NASA's Maven Probe Observes Ups and Downs of Water Escape on Mars
NASA's MAVEN probe took an infrared image of Mars, capturing its 'nightglow', but that's not all MAVEN has to offer. The mission also observed the ups and downs of water escape from the Martian atmosphere.
NASA MAVEN has investigated the Martian atmosphere for a whole year to be able to observe its activities. During the observation, the probe managed to identify the movement of escaping water from Mars and apparently, the water that escapes from the atmosphere does not go into the outer space gently.
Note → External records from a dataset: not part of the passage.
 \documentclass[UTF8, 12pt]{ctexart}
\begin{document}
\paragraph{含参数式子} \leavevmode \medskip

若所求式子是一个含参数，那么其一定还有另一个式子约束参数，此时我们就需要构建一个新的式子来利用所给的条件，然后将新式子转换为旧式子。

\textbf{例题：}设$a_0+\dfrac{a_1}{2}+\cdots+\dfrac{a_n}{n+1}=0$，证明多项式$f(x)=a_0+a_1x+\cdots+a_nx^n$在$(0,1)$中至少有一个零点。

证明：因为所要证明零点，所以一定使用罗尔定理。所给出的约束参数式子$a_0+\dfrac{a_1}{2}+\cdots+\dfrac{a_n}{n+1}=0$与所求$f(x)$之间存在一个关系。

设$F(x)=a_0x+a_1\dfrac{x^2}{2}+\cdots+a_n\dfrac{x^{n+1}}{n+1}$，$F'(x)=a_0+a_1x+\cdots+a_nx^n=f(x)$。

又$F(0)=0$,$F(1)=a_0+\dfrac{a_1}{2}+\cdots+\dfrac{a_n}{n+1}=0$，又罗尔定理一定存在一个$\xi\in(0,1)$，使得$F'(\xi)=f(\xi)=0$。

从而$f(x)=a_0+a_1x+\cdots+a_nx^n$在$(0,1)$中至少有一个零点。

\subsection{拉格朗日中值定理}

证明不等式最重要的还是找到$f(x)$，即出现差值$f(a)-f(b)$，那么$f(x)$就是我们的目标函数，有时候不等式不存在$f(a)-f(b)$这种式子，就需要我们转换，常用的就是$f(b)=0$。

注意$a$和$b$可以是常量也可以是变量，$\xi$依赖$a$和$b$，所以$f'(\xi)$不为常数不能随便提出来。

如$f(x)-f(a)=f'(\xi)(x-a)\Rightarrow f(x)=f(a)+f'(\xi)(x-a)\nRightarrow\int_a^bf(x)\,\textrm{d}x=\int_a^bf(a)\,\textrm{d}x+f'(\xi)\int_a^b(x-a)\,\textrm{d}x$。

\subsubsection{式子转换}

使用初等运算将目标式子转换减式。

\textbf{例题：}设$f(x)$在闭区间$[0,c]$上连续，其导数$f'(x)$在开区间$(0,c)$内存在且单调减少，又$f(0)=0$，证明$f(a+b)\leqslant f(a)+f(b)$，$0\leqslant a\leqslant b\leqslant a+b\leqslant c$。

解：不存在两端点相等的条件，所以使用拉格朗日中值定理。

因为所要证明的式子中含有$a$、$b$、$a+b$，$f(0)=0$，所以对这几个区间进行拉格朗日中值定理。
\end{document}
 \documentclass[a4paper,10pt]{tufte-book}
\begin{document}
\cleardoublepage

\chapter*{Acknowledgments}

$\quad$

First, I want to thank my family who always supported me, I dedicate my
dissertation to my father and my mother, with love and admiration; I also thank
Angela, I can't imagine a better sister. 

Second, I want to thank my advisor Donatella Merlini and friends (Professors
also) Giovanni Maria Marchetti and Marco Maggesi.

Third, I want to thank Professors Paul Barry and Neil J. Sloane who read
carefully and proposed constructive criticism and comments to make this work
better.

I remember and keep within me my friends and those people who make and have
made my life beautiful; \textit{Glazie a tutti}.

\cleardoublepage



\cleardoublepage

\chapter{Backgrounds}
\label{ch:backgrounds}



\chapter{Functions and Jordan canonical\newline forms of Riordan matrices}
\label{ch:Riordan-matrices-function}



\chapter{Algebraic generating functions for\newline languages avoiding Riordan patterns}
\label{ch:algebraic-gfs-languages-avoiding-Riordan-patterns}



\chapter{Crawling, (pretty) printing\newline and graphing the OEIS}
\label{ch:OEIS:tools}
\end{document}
To be able to determine the ups and downs of escaping water from Mars, the Mars Atmosphere Volatile Evolution (MAVEN) spacecraft uses a different and innovative equipment to measure the activities in the Martian atmosphere. MAVEN observed the hydrogen escape and it has resulted to another observation about water loss in the atmosphere. Based on MAVEN's study, hydrogen escape is at its peak when the red planet is closest to the Sun and vice versa, meaning the least amount of hydrogen loss happens when the planet is at its farthest point away from the Sun. However, the intriguing fact is that hydrogen loss is not consistent and it varies every time. At times, there are 10 times more hydrogen escaping from the atmosphere.
"MAVEN is giving us unprecedented detail about hydrogen escape from the upper atmosphere of Mars, and this is crucial for helping us figure out the total amount of water lost over billions of years," Ali Rahmati, a MAVEN team member at the University of California at Berkeley, and a scientists tasked to interpret MAVEN's data said in a press release.
The water or hydrogen on the red planet's atmosphere originates from the water vapor coming from the lower atmosphere. The heat of the sun that will then release the hydrogen atoms from the oxygen can break the molecules. This whole chemical process leads to the water escape from the Martian atmosphere.
It was initially believed that the water loss has a constant volume. However, recent observations negate the initial theory. The observations from NASA's Hubble Space Telescope and ESA's Mars Express also show fluctuations of water escape.
But in order to further quantify the amount, more observations and measurements need to be conducted, as there are only a "handful" of data available to scientists today. Nevertheless, the observations from MAVEN and other NASA and ESA probes prove that there might be something more about the escape of water from the Martian atmosphere worth observing further.
The new MAVEN measurements are painting a remarkably comprehensive picture of the hydrogen cycle at Mars, which we had only caught a few brief glimpses of before MAVEN's arrival," Jasper Halekas, a MAVEN team member said in a statement.